Word for word, retype the tail of the data below, starting with the line that has "Let $X$ be a" and including the last line.

(Collected data)
/---
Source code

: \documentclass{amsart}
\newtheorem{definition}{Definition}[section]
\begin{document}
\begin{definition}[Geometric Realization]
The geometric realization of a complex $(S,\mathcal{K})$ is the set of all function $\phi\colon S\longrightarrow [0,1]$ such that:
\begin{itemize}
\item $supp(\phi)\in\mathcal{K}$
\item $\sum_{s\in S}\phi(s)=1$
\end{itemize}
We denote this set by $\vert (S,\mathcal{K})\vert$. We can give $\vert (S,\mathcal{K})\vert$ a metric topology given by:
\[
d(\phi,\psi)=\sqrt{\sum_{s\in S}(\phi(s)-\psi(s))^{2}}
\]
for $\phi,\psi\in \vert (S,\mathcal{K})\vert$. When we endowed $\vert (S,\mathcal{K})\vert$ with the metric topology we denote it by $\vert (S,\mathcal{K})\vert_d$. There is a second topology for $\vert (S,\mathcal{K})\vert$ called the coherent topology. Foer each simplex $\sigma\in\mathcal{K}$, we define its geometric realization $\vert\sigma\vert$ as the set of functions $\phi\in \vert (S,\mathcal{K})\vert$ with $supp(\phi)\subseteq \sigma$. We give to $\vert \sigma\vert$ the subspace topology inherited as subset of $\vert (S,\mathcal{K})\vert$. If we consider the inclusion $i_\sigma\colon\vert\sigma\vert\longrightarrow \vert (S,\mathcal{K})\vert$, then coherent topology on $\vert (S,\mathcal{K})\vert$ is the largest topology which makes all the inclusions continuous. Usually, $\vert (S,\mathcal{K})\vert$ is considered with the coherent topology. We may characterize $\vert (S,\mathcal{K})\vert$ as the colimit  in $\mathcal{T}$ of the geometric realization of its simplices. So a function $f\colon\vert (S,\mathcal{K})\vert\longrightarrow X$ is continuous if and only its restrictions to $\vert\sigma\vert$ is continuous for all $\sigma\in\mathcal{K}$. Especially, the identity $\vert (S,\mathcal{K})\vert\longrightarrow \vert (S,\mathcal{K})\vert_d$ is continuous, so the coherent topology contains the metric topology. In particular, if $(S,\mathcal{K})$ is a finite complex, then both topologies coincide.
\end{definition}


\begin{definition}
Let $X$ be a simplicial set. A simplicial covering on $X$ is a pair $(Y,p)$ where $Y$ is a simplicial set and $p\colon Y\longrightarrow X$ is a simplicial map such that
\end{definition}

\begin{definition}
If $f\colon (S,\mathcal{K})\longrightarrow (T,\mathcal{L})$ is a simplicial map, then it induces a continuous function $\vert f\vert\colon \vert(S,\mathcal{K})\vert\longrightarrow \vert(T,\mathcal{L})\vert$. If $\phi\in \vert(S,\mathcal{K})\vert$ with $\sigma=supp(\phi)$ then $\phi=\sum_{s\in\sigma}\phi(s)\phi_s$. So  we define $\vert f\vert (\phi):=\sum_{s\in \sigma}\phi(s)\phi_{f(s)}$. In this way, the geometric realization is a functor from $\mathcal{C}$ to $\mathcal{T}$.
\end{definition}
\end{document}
\---
→ **Task response**
Let $X$ be a simplicial set. A simplicial covering on $X$ is a pair $(Y,p)$ where $Y$ is a simplicial set and $p\colon Y\longrightarrow X$ is a simplicial map such that
\end{definition}

\begin{definition}
If $f\colon (S,\mathcal{K})\longrightarrow (T,\mathcal{L})$ is a simplicial map, then it induces a continuous function $\vert f\vert\colon \vert(S,\mathcal{K})\vert\longrightarrow \vert(T,\mathcal{L})\vert$. If $\phi\in \vert(S,\mathcal{K})\vert$ with $\sigma=supp(\phi)$ then $\phi=\sum_{s\in\sigma}\phi(s)\phi_s$. So  we define $\vert f\vert (\phi):=\sum_{s\in \sigma}\phi(s)\phi_{f(s)}$. In this way, the geometric realization is a functor from $\mathcal{C}$ to $\mathcal{T}$.
\end{definition}
\end{document}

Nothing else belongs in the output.